• MATERIAL PROVIDED:

┌────────

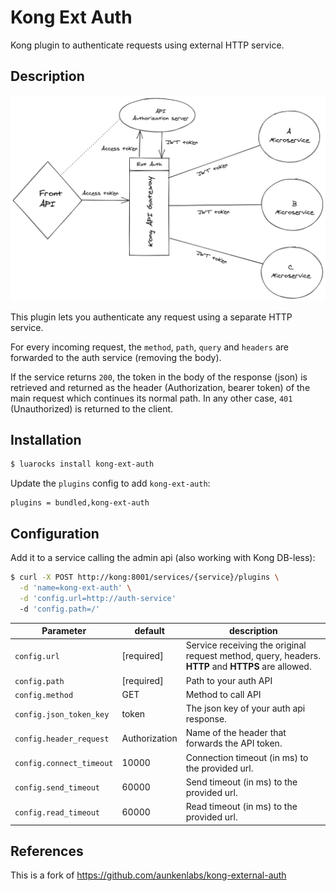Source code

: # Kong Ext Auth

Kong plugin to authenticate requests using external HTTP service.

## Description
![Kong Ext Auth Schema](schema.png)

This plugin lets you authenticate any request using a separate HTTP service.

For every incoming request, the `method`, `path`, `query` and `headers` are forwarded to the auth service (removing the body).

If the service returns `200`, the token in the body of the response (json) is retrieved and returned as the header (Authorization, bearer token) of the main request which continues its normal path. 
In any other case, `401` (Unauthorized) is returned to the client.

## Installation

```bash
$ luarocks install kong-ext-auth
```

Update the `plugins` config to add `kong-ext-auth`:

```
plugins = bundled,kong-ext-auth
```

## Configuration

Add it to a service calling the admin api (also working with Kong DB-less):

```bash
$ curl -X POST http://kong:8001/services/{service}/plugins \
  -d 'name=kong-ext-auth' \
  -d 'config.url=http://auth-service'
  -d 'config.path=/'
```

| Parameter | default | description |
| ---       | ---     | ---         |
| `config.url` | [required] | Service receiving the original request method, query, headers. **HTTP** and **HTTPS** are allowed. |
| `config.path` | [required] | Path to your auth API |
| `config.method` | GET | Method to call API |
| `config.json_token_key` | token | The json key of your auth api response. |
| `config.header_request` | Authorization | Name of the header that forwards the API token.  |
| `config.connect_timeout` | 10000 | Connection timeout (in ms) to the provided url. |
| `config.send_timeout` | 60000 | Send timeout (in ms) to the provided url. |
| `config.read_timeout` | 60000 | Read timeout (in ms) to the provided url. |


## References
This is a fork of https://github.com/aunkenlabs/kong-external-auth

└────────

• WORK TO COMPLETE: What you give back should be exactly the lines from the top of the data above down to and including the line with "This plugin lets", minus any pictures.

• SOLUTION:
Source code

: # Kong Ext Auth

Kong plugin to authenticate requests using external HTTP service.

## Description
![Kong Ext Auth Schema](schema.png)

This plugin lets you authenticate any request using a separate HTTP service.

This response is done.